Alphabet — After reporting less-than-expected advertising income for the fourth quarter, Alphabet’s stock fell 5.2%. Although the parent company of Google reported advertising revenue of $65.52 billion, it exceeded Wall Street’s projections on both the top and bottom lines. That was less than the $65.94 billion analysts surveyed by StreetAccount had predicted.

Paramount Global: Following the announcement that billionaire businessman Byron Allen had made a $14.3 billion buyout offer, the media company’s stock shot up more than 13% in premarket trade. The total acquisition value, including debt and stock, for Paramount is approximately $30 billion.

Cutting-edge Micro Devices Following the release of the semiconductor company’s fourth-quarter earnings on Tuesday, which met consensus estimates, the stock fell 4.3%. AMD provided a first-quarter forecast that was lower than anticipated despite beating quarterly revenue projections.

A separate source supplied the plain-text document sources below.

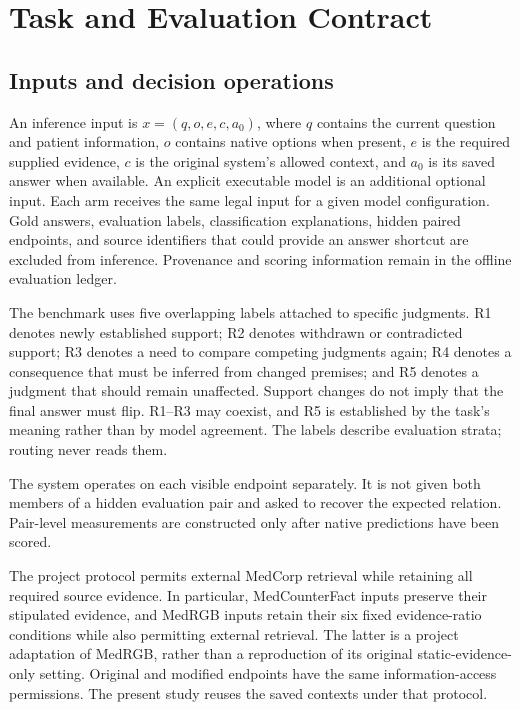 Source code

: \section{Task and Evaluation Contract}
\label{sec:task_contract}

\subsection{Inputs and decision operations}
\label{sec:task_contract-inputs-and-decision-operations}

An inference input is \(x=(q,o,e,c,a_0)\), where \(q\) contains the current question and
patient information, \(o\) contains native options when present, \(e\) is the required
supplied evidence, \(c\) is the original system's allowed context, and \(a_0\) is its
saved answer when available. An explicit executable model is an additional optional input.
Each arm receives the same legal input for a given model configuration. Gold answers,
evaluation labels, classification explanations, hidden paired endpoints, and source
identifiers that could provide an answer shortcut are excluded from inference. Provenance
and scoring information remain in the offline evaluation ledger.

The benchmark uses five overlapping labels attached to specific judgments. R1 denotes
newly established support; R2 denotes withdrawn or contradicted support; R3 denotes a need
to compare competing judgments again; R4 denotes a consequence that must be inferred from
changed premises; and R5 denotes a judgment that should remain unaffected. Support changes
do not imply that the final answer must flip. R1--R3 may coexist, and R5 is established by
the task's meaning rather than by model agreement. The labels describe evaluation strata;
routing never reads them.

The system operates on each visible endpoint separately. It is not given both members of a
hidden evaluation pair and asked to recover the expected relation. Pair-level measurements
are constructed only after native predictions have been scored.

The project protocol permits external MedCorp retrieval while retaining all required
source evidence. In particular, MedCounterFact inputs preserve their stipulated evidence,
and MedRGB inputs retain their six fixed evidence-ratio conditions while also permitting
external retrieval. The latter is a project adaptation of MedRGB, rather than a
reproduction of its original static-evidence-only setting. Original and modified endpoints
have the same information-access permissions. The present study reuses the saved contexts
under that protocol.

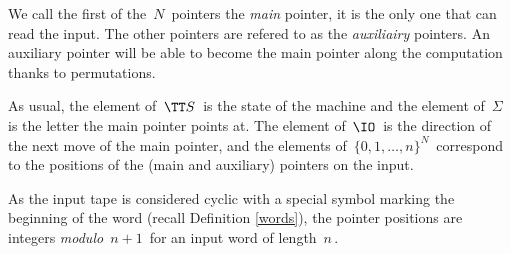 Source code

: We call the first of the $\,N\,$ pointers the \emph{main} pointer, it is the only one that can read the input.
The other pointers are refered to as the \emph{auxiliairy} pointers.
An auxiliary pointer will be able to become the main pointer along the computation thanks to permutations.


As usual, the element of $\,\TT S\,$ is the state of the machine and the element of $\,\Sigma\,$ is the letter the main pointer points at.
The element of $\,\IO\,$ is the direction of the next move of the main pointer, and the elements of $\,\{0,1,\dots,n\}^N\,$ correspond to the positions of the (main and auxiliary)  pointers on the input.

\smallskip

As the input tape is considered cyclic with a special symbol marking the beginning of the word (recall Definition \ref{words}), the pointer positions are integers \emph{modulo} $\,n+1\,$ for an input word of length $\,n\,$.

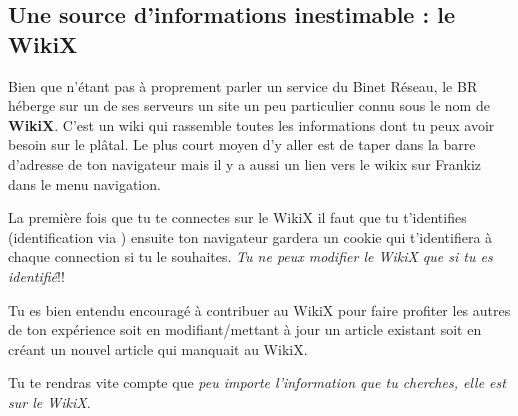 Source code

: 
\subsection{Une source d'informations inestimable : le WikiX}
\label{WikiX}
Bien que n'\'etant pas \`a proprement parler un service du Binet R\'eseau, le BR h\'eberge sur un de ses serveurs un site un peu particulier connu sous le nom de \textbf{WikiX}. C'est un wiki qui rassemble toutes les informations dont tu peux avoir besoin sur le pl\^atal. Le plus court moyen d'y aller est de taper  dans la barre d'adresse de ton navigateur mais il y a aussi un lien vers le wikix sur Frankiz dans le menu navigation.

La premi\`ere fois que tu te connectes sur le WikiX il faut que tu t'identifies (identification via ) ensuite ton navigateur gardera un cookie qui t'identifiera \`a chaque connection si tu le souhaites. \emph{Tu ne peux modifier le WikiX que si tu es identifi\'e}!!

Tu es bien entendu encourag\'e \`a contribuer au WikiX pour faire profiter les autres de ton exp\'erience soit en modifiant/mettant \`a jour un article existant soit en cr\'eant un nouvel article qui manquait au WikiX.


Tu te rendras vite compte que \emph{peu importe l'information que tu cherches, elle est sur le WikiX.}
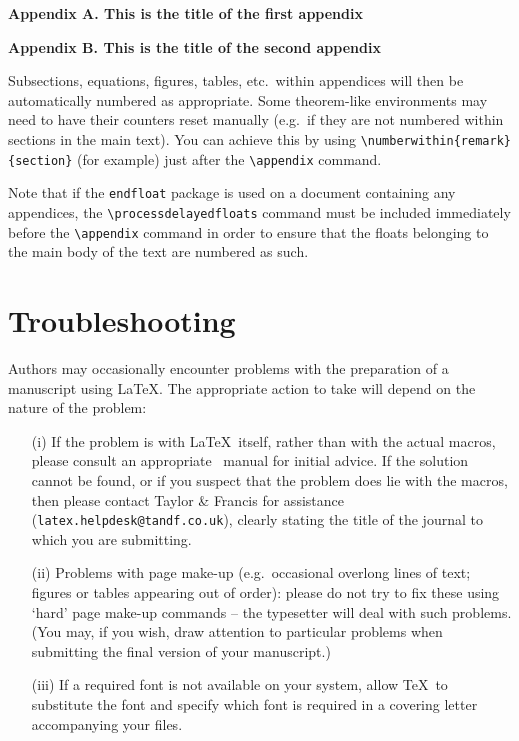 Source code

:\documentclass[]{interact}
\theoremstyle{plain}%
\theoremstyle{definition}
\theoremstyle{remark}
\begin{document}
\noindent\textbf{Appendix A. This is the title of the first appendix}\medskip

\noindent\textbf{Appendix B. This is the title of the second appendix}\medskip

\noindent Subsections, equations, figures, tables, etc.\ within appendices will then be automatically numbered as appropriate. Some theorem-like environments may need to have their counters reset manually (e.g.\ if they are not numbered within sections in the main text). You can achieve this by using \verb"\numberwithin{remark}{section}" (for example) just after the \verb"\appendix" command.

Note that if the \verb"endfloat" package is used on a document containing any appendices, the \verb"\processdelayedfloats" command must be included immediately before the \verb"\appendix" command in order to ensure that the floats belonging to the main body of the text are numbered as such.


\appendix

\section{Troubleshooting}

Authors may occasionally encounter problems with the preparation of a manuscript using \LaTeX. The appropriate action to take will depend on the nature of the problem:
\begin{enumerate}
\item[(i)] If the problem is with \LaTeX\ itself, rather than with the actual macros, please consult an appropriate \LaTeXe\ manual for initial advice. If the solution cannot be found, or if you suspect that the problem does lie with the macros, then please contact Taylor \& Francis for assistance (\texttt{latex.helpdesk@tandf.co.uk}), clearly stating the title of the journal to which you are submitting.
\item[(ii)] Problems with page make-up (e.g.\ occasional overlong lines of text; figures or tables appearing out of order): please do not try to fix these using `hard' page make-up commands -- the typesetter will deal with such problems. (You may, if you wish, draw attention to particular problems when submitting the final version of your manuscript.)
\item[(iii)] If a required font is not available on your system, allow \TeX\ to substitute the font and specify which font is required in a covering letter accompanying your files.
\end{enumerate}
\end{document}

Analysts had predicted $5.73 billion in revenue for the first quarter, but the business said it anticipated around $5.4 billion in revenues, plus or minus $300 million.

Microsoft: The software giant beat both its top and bottom lines for the second quarter of its fiscal year, but its sales projection for the third quarter was less optimistic than anticipated. As a result, shares of the company fell by 0.2%. Soon after the data were announced, the stock fell as much as 2% during extended trading.

Coffee Shop Premarket trading saw a rise in the coffee chain’s shares despite a dismal fiscal first-quarter financial statement. According to LSEG, Starbucks reported 90 cents in earnings per share, which was 3 cents less than experts had predicted. Revenue came in at $9.43 billion as opposed to the projected $9.59 billion, slightly below projections as well.

Tesla: After a Delaware judge rejected Tesla CEO Elon Musk’s $56 billion remuneration package on Tuesday, the company’s board of directors was unable to provide sufficient evidence to support the decision, which caused shares of the electric vehicle manufacturer to drop 2.9%.

Mondelez International — Following the company’s announcement of a slowdown in growth for the fourth quarter and its prediction of moderate growth in comparable sales for 2024, the snack maker’s shares fell 4.4%. On the other hand, Mondelez did report in-line revenue and adjusted earnings per share for the fourth quarter.

Following a downgrade from equal weight to underweight by Morgan Stanley, SoFi Technologies, a digital banking firm, had a 3.1% decline. Headwinds in revenue and execution issues that could impede profitability targets were mentioned by Morgan Stanley.